Required action: Skip the images; return every entry exactly.

Record set:

####

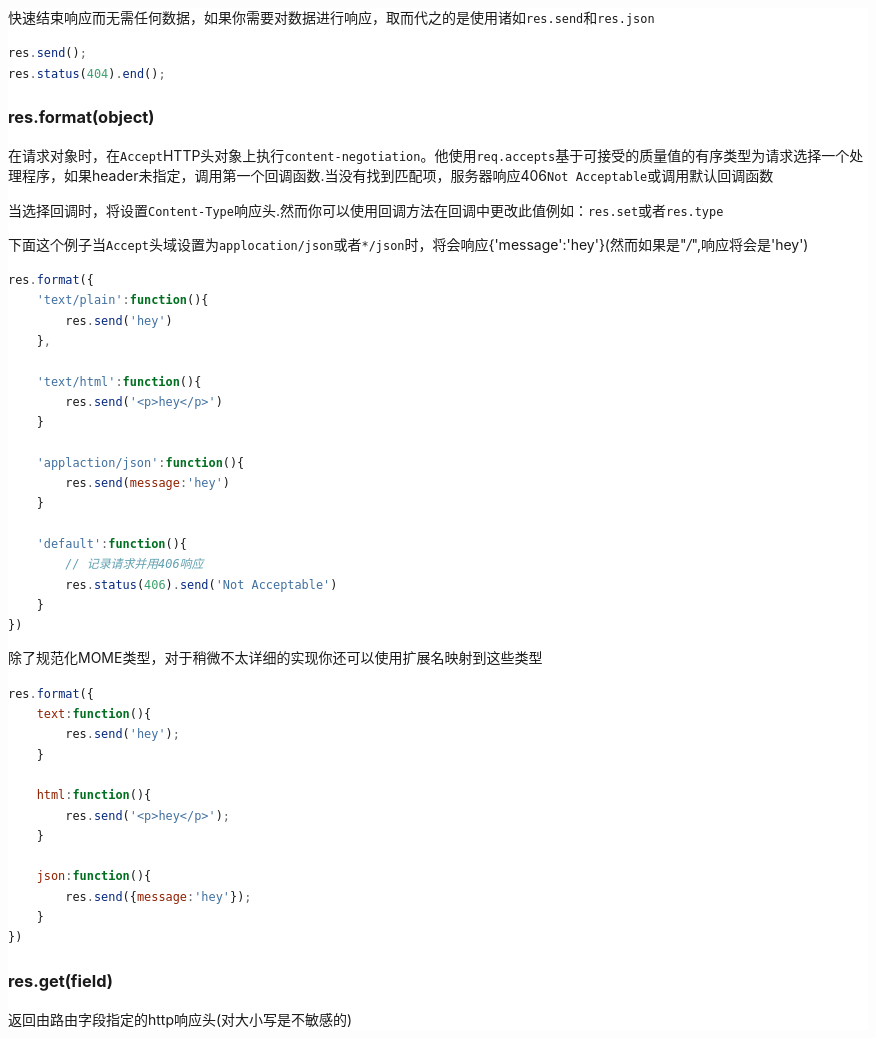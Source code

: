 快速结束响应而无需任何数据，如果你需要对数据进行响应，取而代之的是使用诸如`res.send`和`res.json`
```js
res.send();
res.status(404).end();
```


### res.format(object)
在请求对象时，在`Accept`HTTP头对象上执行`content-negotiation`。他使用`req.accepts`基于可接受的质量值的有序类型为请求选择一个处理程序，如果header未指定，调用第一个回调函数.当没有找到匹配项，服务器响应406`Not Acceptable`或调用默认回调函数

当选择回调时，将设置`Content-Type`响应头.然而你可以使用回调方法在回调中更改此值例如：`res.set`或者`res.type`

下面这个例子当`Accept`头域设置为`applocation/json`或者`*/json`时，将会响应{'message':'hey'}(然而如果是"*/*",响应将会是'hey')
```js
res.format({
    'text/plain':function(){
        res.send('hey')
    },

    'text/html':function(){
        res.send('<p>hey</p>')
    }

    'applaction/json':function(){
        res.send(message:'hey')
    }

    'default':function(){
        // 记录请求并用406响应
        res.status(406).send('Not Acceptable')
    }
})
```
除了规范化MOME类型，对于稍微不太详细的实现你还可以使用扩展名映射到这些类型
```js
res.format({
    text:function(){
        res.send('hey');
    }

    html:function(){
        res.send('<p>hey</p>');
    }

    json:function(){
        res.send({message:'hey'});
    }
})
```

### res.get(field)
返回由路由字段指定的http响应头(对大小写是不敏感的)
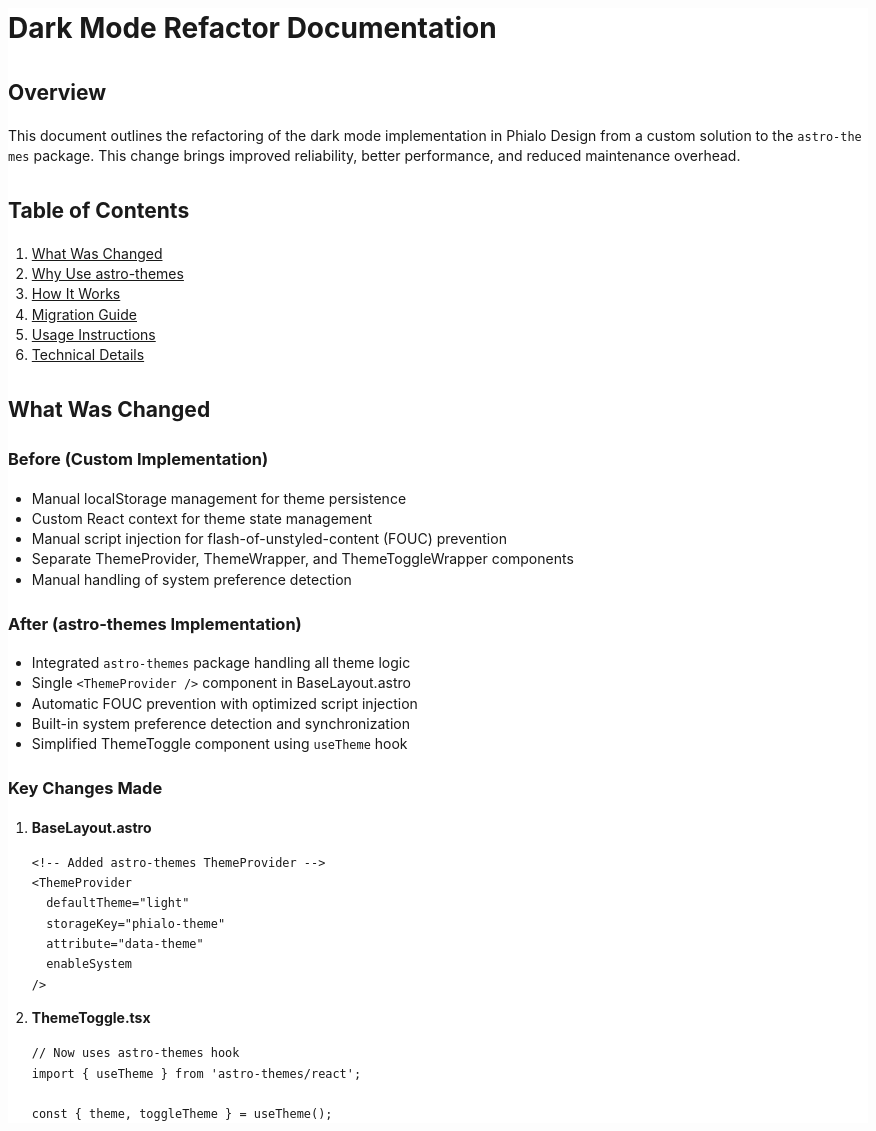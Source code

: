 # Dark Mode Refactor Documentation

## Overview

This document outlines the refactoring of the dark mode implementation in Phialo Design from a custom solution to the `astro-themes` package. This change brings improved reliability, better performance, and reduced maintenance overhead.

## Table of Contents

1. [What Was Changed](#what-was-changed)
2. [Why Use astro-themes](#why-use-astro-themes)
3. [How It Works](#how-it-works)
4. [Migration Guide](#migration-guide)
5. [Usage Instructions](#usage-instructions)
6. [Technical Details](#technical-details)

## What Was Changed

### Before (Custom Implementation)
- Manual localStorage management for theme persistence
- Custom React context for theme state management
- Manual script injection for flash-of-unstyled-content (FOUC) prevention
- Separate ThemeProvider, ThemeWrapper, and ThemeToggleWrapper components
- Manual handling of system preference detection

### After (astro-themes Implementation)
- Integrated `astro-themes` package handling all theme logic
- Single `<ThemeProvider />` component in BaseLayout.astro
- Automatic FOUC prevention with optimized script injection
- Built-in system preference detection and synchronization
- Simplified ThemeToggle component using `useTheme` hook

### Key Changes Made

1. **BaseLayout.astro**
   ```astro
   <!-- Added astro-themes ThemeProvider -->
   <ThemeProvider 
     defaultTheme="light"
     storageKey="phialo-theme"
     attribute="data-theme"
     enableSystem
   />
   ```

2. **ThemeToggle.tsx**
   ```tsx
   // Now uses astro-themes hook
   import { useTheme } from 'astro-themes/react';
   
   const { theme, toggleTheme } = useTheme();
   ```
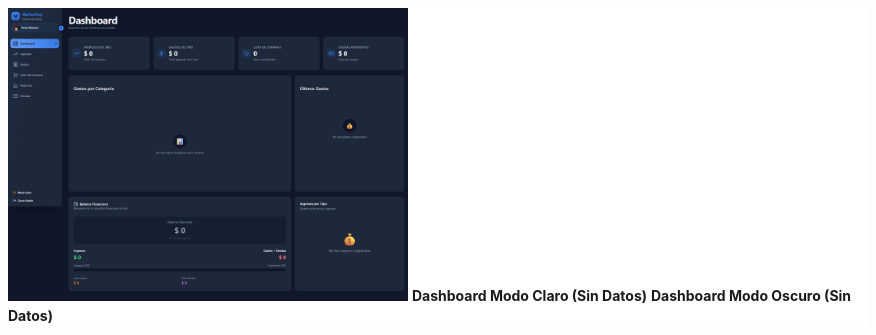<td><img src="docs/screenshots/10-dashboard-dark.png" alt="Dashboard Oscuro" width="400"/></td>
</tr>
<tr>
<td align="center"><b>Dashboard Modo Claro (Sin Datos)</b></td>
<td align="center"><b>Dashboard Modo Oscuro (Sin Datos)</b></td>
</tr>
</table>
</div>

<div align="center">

####

Exercise result:
Source code

: 快速结束响应而无需任何数据，如果你需要对数据进行响应，取而代之的是使用诸如`res.send`和`res.json`
```js
res.send();
res.status(404).end();
```


### res.format(object)
在请求对象时，在`Accept`HTTP头对象上执行`content-negotiation`。他使用`req.accepts`基于可接受的质量值的有序类型为请求选择一个处理程序，如果header未指定，调用第一个回调函数.当没有找到匹配项，服务器响应406`Not Acceptable`或调用默认回调函数

当选择回调时，将设置`Content-Type`响应头.然而你可以使用回调方法在回调中更改此值例如：`res.set`或者`res.type`

下面这个例子当`Accept`头域设置为`applocation/json`或者`*/json`时，将会响应{'message':'hey'}(然而如果是"*/*",响应将会是'hey')
```js
res.format({
    'text/plain':function(){
        res.send('hey')
    },

    'text/html':function(){
        res.send('<p>hey</p>')
    }

    'applaction/json':function(){
        res.send(message:'hey')
    }

    'default':function(){
        // 记录请求并用406响应
        res.status(406).send('Not Acceptable')
    }
})
```
除了规范化MOME类型，对于稍微不太详细的实现你还可以使用扩展名映射到这些类型
```js
res.format({
    text:function(){
        res.send('hey');
    }

    html:function(){
        res.send('<p>hey</p>');
    }

    json:function(){
        res.send({message:'hey'});
    }
})
```

### res.get(field)
返回由路由字段指定的http响应头(对大小写是不敏感的)
Source code

: # Dark Mode Refactor Documentation

## Overview

This document outlines the refactoring of the dark mode implementation in Phialo Design from a custom solution to the `astro-themes` package. This change brings improved reliability, better performance, and reduced maintenance overhead.

## Table of Contents

1. [What Was Changed](#what-was-changed)
2. [Why Use astro-themes](#why-use-astro-themes)
3. [How It Works](#how-it-works)
4. [Migration Guide](#migration-guide)
5. [Usage Instructions](#usage-instructions)
6. [Technical Details](#technical-details)

## What Was Changed

### Before (Custom Implementation)
- Manual localStorage management for theme persistence
- Custom React context for theme state management
- Manual script injection for flash-of-unstyled-content (FOUC) prevention
- Separate ThemeProvider, ThemeWrapper, and ThemeToggleWrapper components
- Manual handling of system preference detection

### After (astro-themes Implementation)
- Integrated `astro-themes` package handling all theme logic
- Single `<ThemeProvider />` component in BaseLayout.astro
- Automatic FOUC prevention with optimized script injection
- Built-in system preference detection and synchronization
- Simplified ThemeToggle component using `useTheme` hook

### Key Changes Made

1. **BaseLayout.astro**
   ```astro
   <!-- Added astro-themes ThemeProvider -->
   <ThemeProvider 
     defaultTheme="light"
     storageKey="phialo-theme"
     attribute="data-theme"
     enableSystem
   />
   ```

2. **ThemeToggle.tsx**
   ```tsx
   // Now uses astro-themes hook
   import { useTheme } from 'astro-themes/react';
   
   const { theme, toggleTheme } = useTheme();
   ```
<td><img src="docs/screenshots/10-dashboard-dark.png" alt="Dashboard Oscuro" width="400"/></td>
</tr>
<tr>
<td align="center"><b>Dashboard Modo Claro (Sin Datos)</b></td>
<td align="center"><b>Dashboard Modo Oscuro (Sin Datos)</b></td>
</tr>
</table>
</div>

<div align="center">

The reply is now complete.